▶ Required work
Each entry should be duplicated verbatim; its pictures should not be.
◇ ◇ ◇ ◇ ◇ ◇ ◇
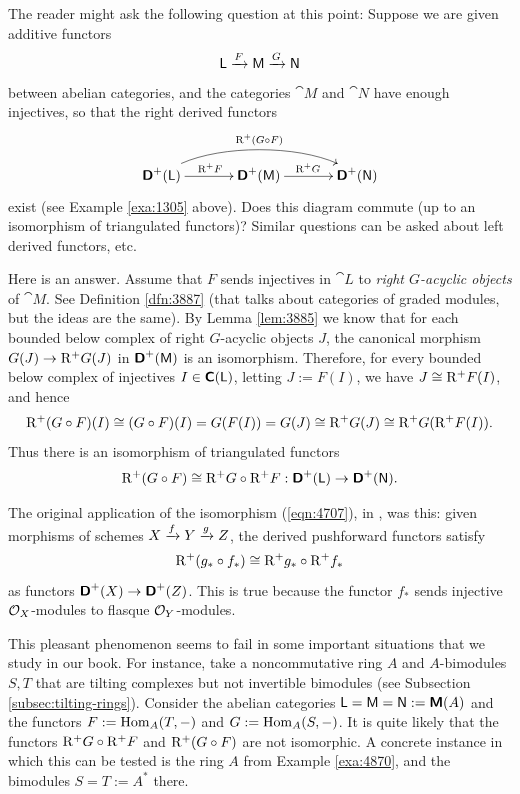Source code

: \begin{rem} \label{rem:4695}
The reader might ask the following question at this point: 
Suppose we are given additive functors
\begin{equation} \label{eqn:4705}
\operatorname{\mathsf{L}} \xrightarrow{F} \operatorname{\mathsf{M}} \xrightarrow{G} \operatorname{\mathsf{N}}
\end{equation}
between abelian categories, and the categories 
$\cat{M}$ and $\cat{N}$ have enough injectives, so that the right derived 
functors 
\begin{equation} \label{eqn:4706}
\UseTips \xymatrix @C=8ex @R=8ex { 
\dcat{D}^+(\cat{L})
\ar[r]^{\mrm{R}^+ F}
\ar@(ur,ul)[rr]^{\mrm{R}^+ (G \circ F)}
&
\dcat{D}^+(\cat{M})
\ar[r]^{\mrm{R}^+ G}
&
\dcat{D}^+(\cat{N})
}
\end{equation}
exist (see Example \ref{exa:1305} above). Does this diagram commute (up to 
an isomorphism of triangulated functors)? Similar questions can be asked about 
left derived functors, etc. 

Here is an answer.  Assume that $F$ sends injectives in 
$\cat{L}$ to {\em right $G$-acyclic objects} of $\cat{M}$. See Definition
\ref{dfn:3887} (that talks about categories of graded modules, but the ideas 
are the same). By Lemma \ref{lem:3885} we know that for each bounded 
below complex of right $G$-acyclic objects $J$, the canonical morphism 
$G(J) \to \mathrm{R}^+ G(J)$ in $\boldsymbol{\mathsf{D}}^+(\operatorname{\mathsf{M}})$ is an isomorphism. 
Therefore, for every bounded below complex of injectives
$I \in \boldsymbol{\mathsf{C}}(\operatorname{\mathsf{L}})$,
letting $J := F(I)$,  we have $J \cong \mathrm{R}^+ F(I)$, and hence 
\[ \mathrm{R}^+ (G \circ F)(I) \cong (G \circ F)(I) = G(F(I)) = G(J) \cong 
\mathrm{R}^+ G(J) \cong \mathrm{R}^+ G (\mathrm{R}^+ F(I)) . \]
Thus there is an isomorphism of triangulated functors  
\begin{equation} \label{eqn:4707}
\mathrm{R}^+ (G \circ F) \cong \mathrm{R}^+ G \circ \mathrm{R}^+  F : 
\boldsymbol{\mathsf{D}}^+(\operatorname{\mathsf{L}}) \to \boldsymbol{\mathsf{D}}^+(\operatorname{\mathsf{N}}) .
\end{equation}

The original application of the isomorphism (\ref{eqn:4707}),
in \cite[Proposition II.5.1]{RD}, was this: given morphisms of schemes 
$X \xrightarrow{f} Y \xrightarrow{g} Z$, the derived pushforward functors satisfy
\begin{equation} \label{eqn:5034}
\mathrm{R}^+ (g_* \circ f_*) \cong \mathrm{R}^+ g_* \circ \mathrm{R}^+ f_*
\end{equation}
as functors $\boldsymbol{\mathsf{D}}^+(X) \to \boldsymbol{\mathsf{D}}^+(Z)$. 
This is true because the functor $f_*$ sends injective $\mathcal{O}_X$-modules to 
flasque $\mathcal{O}_Y$-modules. 

This pleasant phenomenon seems to fail in some important situations 
that we study in our book. For instance, take a noncommutative ring $A$ and 
$A$-bimodules $S, T$ that are tilting complexes but not invertible 
bimodules (see Subsection \ref{subsec:tilting-rings}).  
Consider the abelian categories 
$\operatorname{\mathsf{L}} = \operatorname{\mathsf{M}} = \operatorname{\mathsf{N}} := \boldsymbol{\mathsf{M}}(A)$
and the functors $F := \operatorname{Hom}_A(T, -)$ and $G := \operatorname{Hom}_A(S, -)$. 
It is quite likely that the functors $\mathrm{R}^+G \circ \mathrm{R}^+F$ and 
$\mathrm{R}^+(G \circ F)$ are not isomorphic. 
A concrete instance in which this can be tested is the ring $A$ 
from Example \ref{exa:4870}, and the bimodules $S = T := A^*$ there.
\end{rem}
◇ ◇ ◇ ◇ ◇ ◇ ◇
▶ The answer
Source code

: \begin{rem} \label{rem:4695}
The reader might ask the following question at this point: 
Suppose we are given additive functors
\begin{equation} \label{eqn:4705}
\operatorname{\mathsf{L}} \xrightarrow{F} \operatorname{\mathsf{M}} \xrightarrow{G} \operatorname{\mathsf{N}}
\end{equation}
between abelian categories, and the categories 
$\cat{M}$ and $\cat{N}$ have enough injectives, so that the right derived 
functors 
\begin{equation} \label{eqn:4706}
\UseTips \xymatrix @C=8ex @R=8ex { 
\dcat{D}^+(\cat{L})
\ar[r]^{\mrm{R}^+ F}
\ar@(ur,ul)[rr]^{\mrm{R}^+ (G \circ F)}
&
\dcat{D}^+(\cat{M})
\ar[r]^{\mrm{R}^+ G}
&
\dcat{D}^+(\cat{N})
}
\end{equation}
exist (see Example \ref{exa:1305} above). Does this diagram commute (up to 
an isomorphism of triangulated functors)? Similar questions can be asked about 
left derived functors, etc. 

Here is an answer.  Assume that $F$ sends injectives in 
$\cat{L}$ to {\em right $G$-acyclic objects} of $\cat{M}$. See Definition
\ref{dfn:3887} (that talks about categories of graded modules, but the ideas 
are the same). By Lemma \ref{lem:3885} we know that for each bounded 
below complex of right $G$-acyclic objects $J$, the canonical morphism 
$G(J) \to \mathrm{R}^+ G(J)$ in $\boldsymbol{\mathsf{D}}^+(\operatorname{\mathsf{M}})$ is an isomorphism. 
Therefore, for every bounded below complex of injectives
$I \in \boldsymbol{\mathsf{C}}(\operatorname{\mathsf{L}})$,
letting $J := F(I)$,  we have $J \cong \mathrm{R}^+ F(I)$, and hence 
\[ \mathrm{R}^+ (G \circ F)(I) \cong (G \circ F)(I) = G(F(I)) = G(J) \cong 
\mathrm{R}^+ G(J) \cong \mathrm{R}^+ G (\mathrm{R}^+ F(I)) . \]
Thus there is an isomorphism of triangulated functors  
\begin{equation} \label{eqn:4707}
\mathrm{R}^+ (G \circ F) \cong \mathrm{R}^+ G \circ \mathrm{R}^+  F : 
\boldsymbol{\mathsf{D}}^+(\operatorname{\mathsf{L}}) \to \boldsymbol{\mathsf{D}}^+(\operatorname{\mathsf{N}}) .
\end{equation}

The original application of the isomorphism (\ref{eqn:4707}),
in \cite[Proposition II.5.1]{RD}, was this: given morphisms of schemes 
$X \xrightarrow{f} Y \xrightarrow{g} Z$, the derived pushforward functors satisfy
\begin{equation} \label{eqn:5034}
\mathrm{R}^+ (g_* \circ f_*) \cong \mathrm{R}^+ g_* \circ \mathrm{R}^+ f_*
\end{equation}
as functors $\boldsymbol{\mathsf{D}}^+(X) \to \boldsymbol{\mathsf{D}}^+(Z)$. 
This is true because the functor $f_*$ sends injective $\mathcal{O}_X$-modules to 
flasque $\mathcal{O}_Y$-modules. 

This pleasant phenomenon seems to fail in some important situations 
that we study in our book. For instance, take a noncommutative ring $A$ and 
$A$-bimodules $S, T$ that are tilting complexes but not invertible 
bimodules (see Subsection \ref{subsec:tilting-rings}).  
Consider the abelian categories 
$\operatorname{\mathsf{L}} = \operatorname{\mathsf{M}} = \operatorname{\mathsf{N}} := \boldsymbol{\mathsf{M}}(A)$
and the functors $F := \operatorname{Hom}_A(T, -)$ and $G := \operatorname{Hom}_A(S, -)$. 
It is quite likely that the functors $\mathrm{R}^+G \circ \mathrm{R}^+F$ and 
$\mathrm{R}^+(G \circ F)$ are not isomorphic. 
A concrete instance in which this can be tested is the ring $A$ 
from Example \ref{exa:4870}, and the bimodules $S = T := A^*$ there.
\end{rem}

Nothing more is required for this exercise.